Afghanistan suspends Pakistan talks
Afghanistan has suspended a series of meetings with Pakistan because of what it called the “violent policies” of the Pakistani army and intelligence agencies and their involvement in a string of attacks.
Afghan President Hamid Karzai said on Monday Pakistani agents were behind recent violence, including an attack on the Indian embassy in Kabul last week, the first time he had directly accused Pakistan of involvement in the suicide car-bomb blast that killed 58 people. India’s national security adviser, M.K. Narayanan, said last week he had no doubt Pakistan’s Inter-Services Intelligence (ISI) agency was behind the attack.
Ties with Pakistan dominated a cabinet meeting Karzai held on Monday and the cabinet later said in a statement Afghanistan would maintain people-to-people contacts and support the newly elected Pakistani government.
“(But) it feels compelled in the face of the violent policies of Pakistani army and intelligence agencies, and for the sake of its national sovereignty, to suspend its bilateral and multilateral meetings,” the cabinet said.
The government said Pakistani agents were behind a string of other attacks, including a bid to kill Karzai in April and a June assault on a prison that freed about 400 Taliban. Afghanistan was pulling out of meetings on border cooperation meeting and bilateral and regional economic cooperation, all scheduled for coming weeks, it said, adding participation would be suspended “until a positive spirit of dialogue and understanding for mutual trust is restored”.
Karzai warned last month he might send troops into Pakistan to fight the Taliban if Pakistan failed to tackle them and he told reporters on Monday Afghanistan would soon take revenge for the death and destruction.
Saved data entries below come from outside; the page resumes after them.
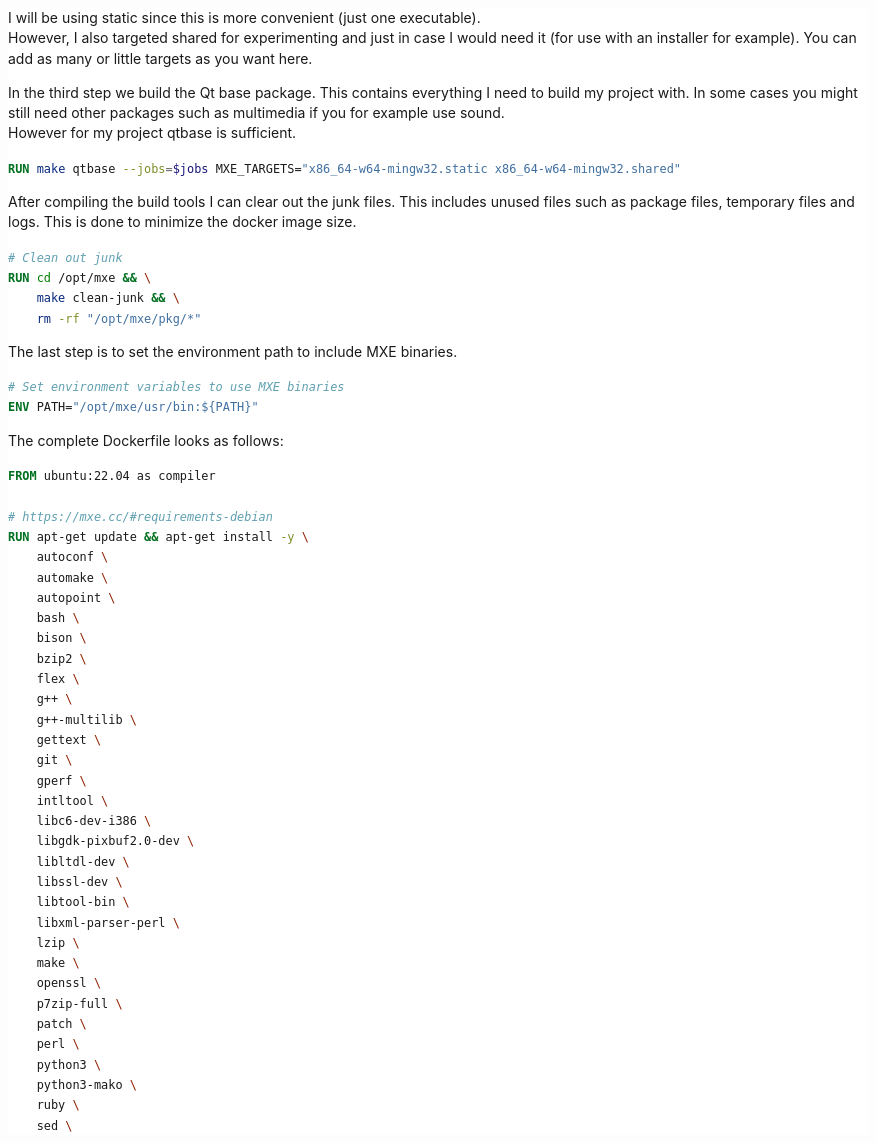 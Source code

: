I will be using static since this is more convenient (just one executable).  
However, I also targeted shared for experimenting and just in case I would
need it (for use with an installer for example).
You can add as many or little targets as you want here.

In the third step we build the Qt base package. This contains everything I need
to build my project with. In some cases you might still need other packages 
such as multimedia if you for example use sound.  
However for my project qtbase is sufficient.

```dockerfile
RUN make qtbase --jobs=$jobs MXE_TARGETS="x86_64-w64-mingw32.static x86_64-w64-mingw32.shared"
```

After compiling the build tools I can clear out the junk files.
This includes unused files such as package files, temporary files and logs.
This is done to minimize the docker image size.

```dockerfile
# Clean out junk
RUN cd /opt/mxe && \
    make clean-junk && \
    rm -rf "/opt/mxe/pkg/*"
```

The last step is to set the environment path to include MXE binaries.

```dockerfile
# Set environment variables to use MXE binaries
ENV PATH="/opt/mxe/usr/bin:${PATH}"
```

The complete Dockerfile looks as follows:

```dockerfile
FROM ubuntu:22.04 as compiler

# https://mxe.cc/#requirements-debian
RUN apt-get update && apt-get install -y \
    autoconf \
    automake \
    autopoint \
    bash \
    bison \
    bzip2 \
    flex \
    g++ \
    g++-multilib \
    gettext \
    git \
    gperf \
    intltool \
    libc6-dev-i386 \
    libgdk-pixbuf2.0-dev \
    libltdl-dev \
    libssl-dev \
    libtool-bin \
    libxml-parser-perl \
    lzip \
    make \
    openssl \
    p7zip-full \
    patch \
    perl \
    python3 \
    python3-mako \
    ruby \
    sed \
```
Afghanistan believes Pakistan helps the Taliban to counter growing Indian influence, keep the country weak and allow Pakistani forces to concentrate on defending the Indian border.
Pakistan again denied it had a hand in Afghan violence. “Pakistan was not involved in any such activity, as the government has repeatedly stated,” Pakistani information minister Sherry Rehman said. “Such allegations are unhelpful.... We’re in the business of confidence building, not conflict creation,” she said.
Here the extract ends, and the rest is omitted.